Added by Erik West on October 13, 2011
Dennis Ritchie, pioneer of modern computing, died aged 70
Dennis M. Ritchie, co-inventor of the Unix operating system and the C programming language, died earlier this week on October 8, as announced by his friend Rob Pike yesterday on Google+. Ritchie died at his home in Murray Hill, New Jersey following a long illness.
Dennis Ritchie co-invented the Unix operating system, along with Ken Thompson, on which the popular mobile platform Android and well-known Linux operating systems are ultimately based. Ritchie is also the inventor of the C programming language, currently the world’s second-most widely used programming language.
Unix continues to power many of the world’s larger computer systems used in governments, banks, and other institutions that securely handle large volumes of information over a period of decades.
The C programming language gained popularity because Ritchie built much of Unix using it. Ritchie invented the programming language based on improvements he made to its predecessor, aptly called B. Richie credits the C programming language for making Unix portable – the ability to use one operating system on a variety of computer hardware – a key driver of the operating system’s adoption. C is now widely used in a variety of computers and devices including personal computers, cellular phones, and computers found in many automobiles.
Ritchie co-authored the definitive book on C called “The C Programming Language“, commonly referred to as K&R in reference to the respective authors’ initials – Kernighan and Ritchie.
Among his main awards, Ritchie and Ken Thompson were jointly awarded the Turning Award, the highest distinction in computer science, in 1983 for their development of general operating system theory and for their work on the Unix operating system.

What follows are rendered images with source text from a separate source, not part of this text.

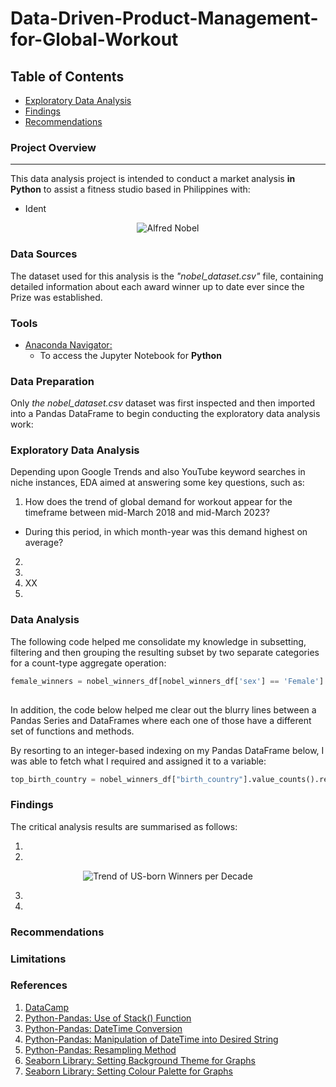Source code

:# Data-Driven-Product-Management-for-Global-Workout


## Table of Contents

- [Exploratory Data Analysis](#exploratory-data-analysis)
- [Findings](#findings)
- [Recommendations](#recommendations)
  

### Project Overview
---

This data analysis project is intended to conduct a market analysis **in Python** to assist a fitness studio based in Philippines with:

- Ident


<p align="center">
  <img src="https://github.com/OzzyGoylusun/Python.-Identifying-and-Visualising-Nobel-Prize-Winners/blob/main/Nobel_Prize.png"
 alt="Alfred Nobel">
</p>



### Data Sources

The dataset used for this analysis is the *"nobel_dataset.csv"* file, containing detailed information about each award winner up to date ever since the Prize was established.


### Tools

- [Anaconda Navigator: ](https://www.anaconda.com/download)
  - To access the Jupyter Notebook for **Python**


### Data Preparation

Only *the nobel_dataset.csv* dataset was first inspected and then imported into a Pandas DataFrame to begin conducting the exploratory data analysis work:


### Exploratory Data Analysis

Depending upon Google Trends and also YouTube keyword searches in niche instances, EDA aimed at answering some key questions, such as:

1.  How does the trend of global demand for workout appear for the timeframe between mid-March 2018 and mid-March 2023?
  - During this period, in which month-year was this demand highest on average?

2.  
3.  
4.  XX
5.  


### Data Analysis

The following code helped me consolidate my knowledge in subsetting, filtering and then grouping the resulting subset by two separate categories for a count-type aggregate operation:

```python
female_winners = nobel_winners_df[nobel_winners_df['sex'] == 'Female'].groupby(['decade',
                                                                                'category']).agg({"prize":"count"})
```

In addition, the code below helped me clear out the blurry lines between a Pandas Series and DataFrames where each one of those have a different set of functions and methods.

By resorting to an integer-based indexing on my Pandas DataFrame below, I was able to fetch what I required and assigned it to a variable:

```python
top_birth_country = nobel_winners_df["birth_country"].value_counts().reset_index().iloc[0,0]
```

### Findings

The critical analysis results are summarised as follows:

1. 
   
2. 
<p align="center">
<img src="https://github.com/OzzyGoylusun/Python.-Identifying-Hidden-Patterns-and-Visualising-Nobel-Prize-Winners/blob/main/Trend%20of%20US-born%20Winners%20per%20Decade.png" alt="Trend of US-born Winners per Decade">
</p>
  
3. 

4. 


### Recommendations



### Limitations



### References

1. [DataCamp](https://app.datacamp.com/)
2. [Python-Pandas: Use of Stack() Function](https://sparkbyexamples.com/pandas/pandas-stack-function/)
4. [Python-Pandas: DateTime Conversion](https://stackoverflow.com/questions/30405413/pandas-extract-year-from-datetime-dfyear-dfdate-year-is-not-working)
5. [Python-Pandas: Manipulation of DateTime into Desired String](https://stackoverflow.com/questions/50188123/remove-days-from-pandas-datetimeindex)
6. [Python-Pandas: Resampling Method](https://stackoverflow.com/questions/71802964/difference-between-pandas-resample-m-and-ms)
7. [Seaborn Library: Setting Background Theme for Graphs](https://seaborn.pydata.org/generated/seaborn.set_style.html)
8. [Seaborn Library: Setting Colour Palette for Graphs](https://seaborn.pydata.org/generated/seaborn.color_palette.html)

Ritchie and Thompson received the National Medal of Technology and Innovation from President Clinton in April 1999. The award, granted to inventors and innovators who have made significant contributions to the development of new and important technology, was awarded for their work on co-inventing Unix and the C programming language which together lead to key advances in computer software, hardware, networking, and stimulated growth of the information technology industry. In2011, Ritchie and Thompson were awarded the Japan Prize for Information and Communications.
In an interview, published in C++ Report July/August 2000, Ritchie humbly described his career and contributions to computer science:
” I started out interested in physics, and still maintain an amateur interest in keeping up with what’s happening at its edges. Sometime in college and early grad school, I spent a lot of time in theoretical computer science (Turing machines, complexity theory). Meanwhile I also became more fascinated with real computers and, I suppose, the immediacy of the experience they provided: when you write a program, you can see what it does right away. All of these things connect with each other in interesting ways. Being involved with this sort of activity was what motivated me. Somehow I didn’t think of what I was doing as joining the Software Industry, although, even in 1968, I guess it was.”